Study: Brute Force Won't Win Iraq War
The most powerful nations failed to achieve their objectives in 39 percent of their military operations since World War II, according to a new study that bodes ill for American hopes of winning the war in Iraq.
Victory in any conflict hinges on getting the population of the adversary on your side, the study showed. Driving Saddam Hussein’s army out of Kuwait in the 1991 Gulf War and overthrowing his government in 2003 worked by brute force, said study leader Patricia L. Sullivan in the School of Public and International Affairs at the University of Georgia. But quelling sectarian violence in Iraq today would require "target compliance." “We can try to use brute force to kill insurgents and terrorists, but what we really need is for the population to be supportive of the government and to stop supporting the insurgents,” Sullivan said today. “Otherwise, every time we kill an insurgent or a terrorist, they’re going to be replaced by others.” The war in Iraq has a probability of success of about 26 percent with an estimated duration of 10 years, according to Sullivan's model. Sullivan analyzed all 122 post World War II wars and military interventions in which the United States, the Soviet Union, Russia, China, Britain or France fought a weaker adversary. She examined factors such as the type of objective, whether the target was a formal state or a guerilla or terrorist group, whether the target had an ally, and whether the more powerful nation had an ally. The model was accurate in 80 percent of conflicts. It predicted a 7 percent chance of success for the Soviets in the 1979 to 1988 war in Afghanistan and a 93 percent chance of success for the U.S. in the 1991 Gulf War. Previous researchers have hypothesized that more powerful states fail because of poor strategy choices or a lack of resolve.

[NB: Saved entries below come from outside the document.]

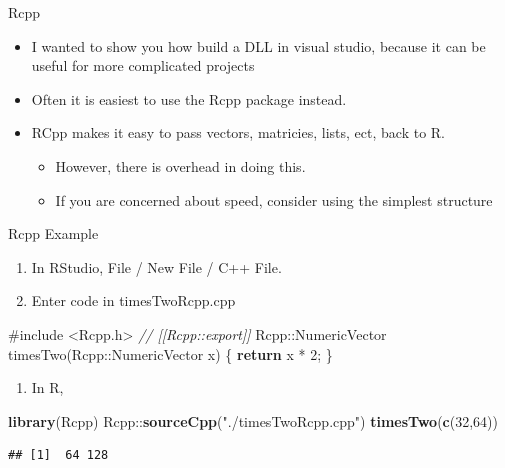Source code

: \documentclass[ignorenonframetext,]{beamer}
\newenvironment{Shaded}{\begin{snugshade}}{\end{snugshade}}
\newcommand{\KeywordTok}[1]{\textcolor[rgb]{0.13,0.29,0.53}{\textbf{{#1}}}}
\newcommand{\DecValTok}[1]{\textcolor[rgb]{0.00,0.00,0.81}{{#1}}}
\newcommand{\StringTok}[1]{\textcolor[rgb]{0.31,0.60,0.02}{{#1}}}
\newcommand{\CommentTok}[1]{\textcolor[rgb]{0.56,0.35,0.01}{\textit{{#1}}}}
\newcommand{\OtherTok}[1]{\textcolor[rgb]{0.56,0.35,0.01}{{#1}}}
\newcommand{\NormalTok}[1]{{#1}}
\providecommand{\tightlist}{%
\setlength{\itemsep}{0pt}\setlength{\parskip}{0pt}}
\begin{document}
\begin{frame}{Rcpp}

\begin{itemize}
\tightlist
\item
  I wanted to show you how build a DLL in visual studio, because it can
  be useful for more complicated projects
\item
  Often it is easiest to use the Rcpp package instead.
\item
  RCpp makes it easy to pass vectors, matricies, lists, ect, back to R.

  \begin{itemize}
  \tightlist
  \item
    However, there is overhead in doing this.
  \item
    If you are concerned about speed, consider using the simplest
    structure
  \end{itemize}
\end{itemize}

\end{frame}

\begin{frame}[fragile]{Rcpp Example}

\begin{enumerate}
\def\labelenumi{\arabic{enumi}.}
\tightlist
\item
  In RStudio, File / New File / C++ File.
\item
  Enter code in timesTwoRcpp.cpp
\end{enumerate}

\begin{Shaded}
\begin{Highlighting}[]
\OtherTok{#include <Rcpp.h>}
\CommentTok{// [[Rcpp::export]]}
\NormalTok{Rcpp::NumericVector timesTwo(Rcpp::NumericVector x) \{}
  \KeywordTok{return} \NormalTok{x * }\DecValTok{2}\NormalTok{;}
\NormalTok{\}}
\end{Highlighting}
\end{Shaded}

\begin{enumerate}
\def\labelenumi{\arabic{enumi}.}
\setcounter{enumi}{2}
\tightlist
\item
  In R,
\end{enumerate}

\begin{Shaded}
\begin{Highlighting}[]
\KeywordTok{library}\NormalTok{(Rcpp)}
\NormalTok{Rcpp::}\KeywordTok{sourceCpp}\NormalTok{(}\StringTok{"./timesTwoRcpp.cpp"}\NormalTok{)}
\KeywordTok{timesTwo}\NormalTok{(}\KeywordTok{c}\NormalTok{(}\DecValTok{32}\NormalTok{,}\DecValTok{64}\NormalTok{))}
\end{Highlighting}
\end{Shaded}

\begin{verbatim}
## [1]  64 128
\end{verbatim}

\end{frame}
\end{document}
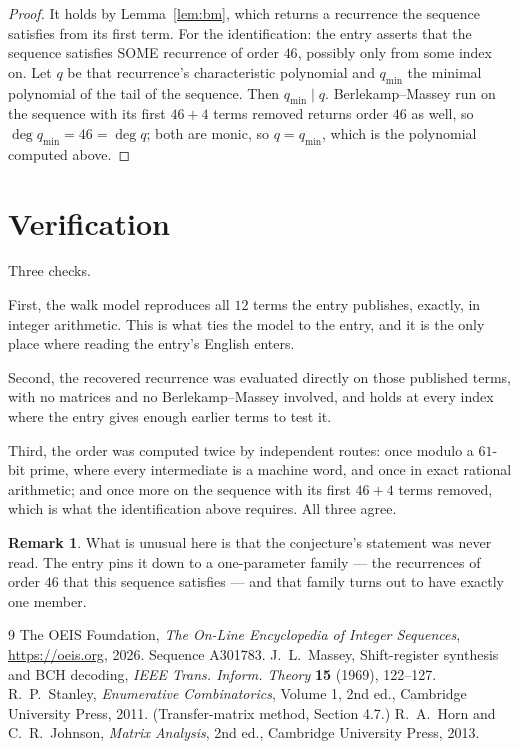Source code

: \documentclass[11pt,a4paper]{article}
\theoremstyle{plain}
\theoremstyle{definition}
\newtheorem{remark}[theorem]{Remark}
\begin{document}
\begin{proof}
It holds by Lemma~\ref{lem:bm}, which returns a recurrence the sequence satisfies from its
first term. For the identification: the entry asserts that the sequence satisfies SOME
recurrence of order $46$, possibly only from some index on. Let $q$ be that recurrence's
characteristic polynomial and $q_{\min}$ the minimal polynomial of the tail of the sequence.
Then $q_{\min}\mid q$. Berlekamp--Massey run on the sequence with its first $46+4$ terms
removed returns order $46$ as well, so $\deg q_{\min}=46=\deg q$; both are monic, so
$q=q_{\min}$, which is the polynomial computed above.
\end{proof}

\section{Verification}

Three checks.

First, the walk model reproduces all $12$ terms the entry publishes, exactly, in integer
arithmetic. This is what ties the model to the entry, and it is the only place where reading
the entry's English enters.

Second, the recovered recurrence was evaluated directly on those published terms, with no
matrices and no Berlekamp--Massey involved, and holds at every index where the entry gives
enough earlier terms to test it.

Third, the order was computed twice by independent routes: once modulo a $61$-bit prime, where
every intermediate is a machine word, and once in exact rational arithmetic; and once more on
the sequence with its first $46+4$ terms removed, which is what the identification above
requires. All three agree.

\begin{remark}
What is unusual here is that the conjecture's statement was never read. The entry pins it down
to a one-parameter family --- the recurrences of order $46$ that this sequence satisfies
--- and that family turns out to have exactly one member.
\end{remark}

\begin{thebibliography}{9}
 The OEIS Foundation, \emph{The On-Line Encyclopedia of Integer
Sequences}, \url{https://oeis.org}, 2026. Sequence A301783.
 J.~L.~Massey, Shift-register synthesis and BCH decoding, \emph{IEEE
Trans. Inform. Theory} \textbf{15} (1969), 122--127.
 R.~P.~Stanley, \emph{Enumerative Combinatorics}, Volume 1, 2nd ed.,
Cambridge University Press, 2011. (Transfer-matrix method, Section 4.7.)
 R.~A.~Horn and C.~R.~Johnson, \emph{Matrix Analysis}, 2nd ed., Cambridge
University Press, 2013.
\end{thebibliography}
\end{document}
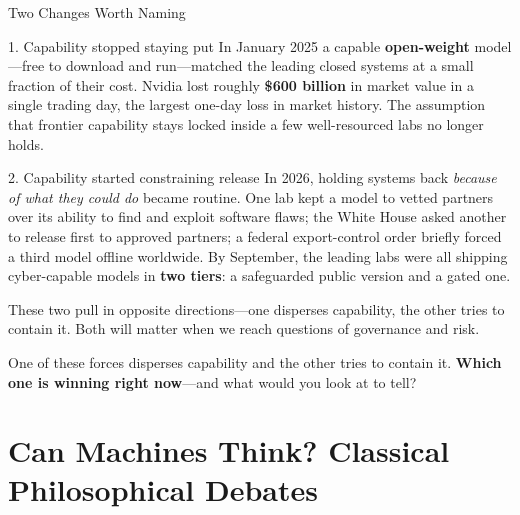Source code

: ﻿\documentclass[aspectratio=169,11pt]{beamer}
\begin{document}
\begin{frame}[shrink=8]{Two Changes Worth Naming}
\begin{block}{1. Capability stopped staying put}
In January 2025 a capable \textbf{open-weight} model---free to download and run---matched the leading closed systems at a small fraction of their cost. Nvidia lost roughly \textbf{\$600 billion} in market value in a single trading day, the largest one-day loss in market history. The assumption that frontier capability stays locked inside a few well-resourced labs no longer holds.
\end{block}

\vspace{0.2em}
\begin{alertblock}{2. Capability started constraining release}
In 2026, holding systems back \emph{because of what they could do} became routine. One lab kept a model to vetted partners over its ability to find and exploit software flaws; the White House asked another to release first to approved partners; a federal export-control order briefly forced a third model offline worldwide. By September, the leading labs were all shipping cyber-capable models in \textbf{two tiers}: a safeguarded public version and a gated one.
\end{alertblock}

\vspace{0.2em}
These two pull in opposite directions---one disperses capability, the other tries to contain it. Both will matter when we reach questions of governance and risk.

\begin{discussionbox}[Discussion]
One of these forces disperses capability and the other tries to contain it. \textbf{Which one is winning right now}---and what would you look at to tell?
\end{discussionbox}
\end{frame}

\section{Can Machines Think? Classical Philosophical Debates}
\end{document}
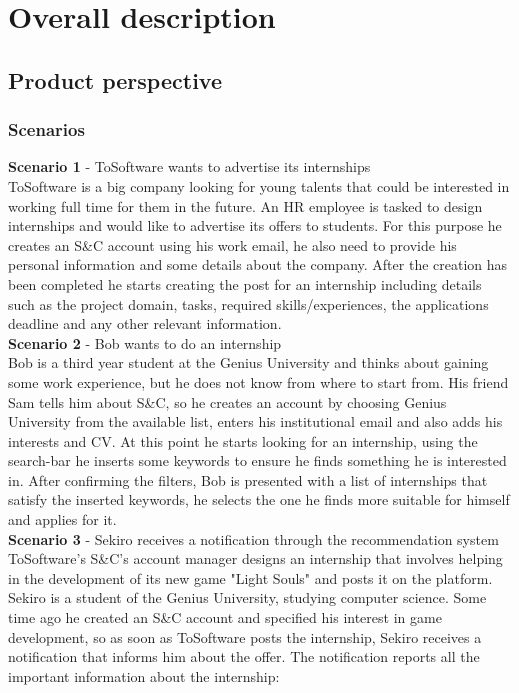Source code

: \documentclass[11pt,twoside]{article}
\begin{document}
\section{Overall description}
	\subsection{Product perspective}
		\subsubsection{Scenarios}
\textbf{\large{Scenario 1}} - ToSoftware wants to advertise its internships \\
ToSoftware is a big company looking for young talents that could be interested in working full time for them in the future. An HR employee is tasked to design internships and would like to advertise its offers to students. For this purpose he creates an S\&C account using his work email, he also need to provide his personal information and some details about the company. After the creation has been completed he starts creating the post for an internship including details such as the project domain, tasks, required skills/experiences, the applications deadline and any other relevant information.
\vspace{1\baselineskip} \\
\textbf{\large{Scenario 2}} - Bob wants to do an internship \\
Bob is a third year student at the Genius University and thinks about gaining some work experience, but he does not know from where to start from. His friend Sam tells him about S\&C, so he creates an account by choosing Genius University from the available list, enters his institutional email and also adds his interests and CV. At this point he starts looking for an internship, using the search-bar he inserts some keywords to ensure he finds something he is interested in. After confirming the filters, Bob is presented with a list of internships that satisfy the inserted keywords, he selects the one he finds more suitable for himself and applies for it.
\vspace{1\baselineskip} \\
\textbf{\large{Scenario 3}} - Sekiro receives a notification through the recommendation system \\
ToSoftware's S\&C's account manager designs an internship that involves helping in the development of its new game "Light Souls" and posts it on the platform. Sekiro is a student of the Genius University, studying computer science. Some time ago he created an S\&C account and specified his interest in game development, so as soon as ToSoftware posts the internship, Sekiro receives a notification that informs him about the offer. The notification reports all the important information about the internship:
\end{document}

Sullivan agreed that those factors play a role, but the support of a population is also required. “No one could have predicted exactly what would happen after we overthrew the regime of Saddam Hussein ,” Sullivan said. “But what my model could say was that if the population was not supportive of whatever new regime we put in power and the American strategic objective shifted from regime removal to maintaining the authority of a new government, the likelihood of a successful outcome would drop from almost 70 percent to just under 26 percent.” The research, detailed in the June issue of the Journal of Conflict Resolution, was supported by grants from the National Science Foundation and the Institute on Global Conflict and Cooperation.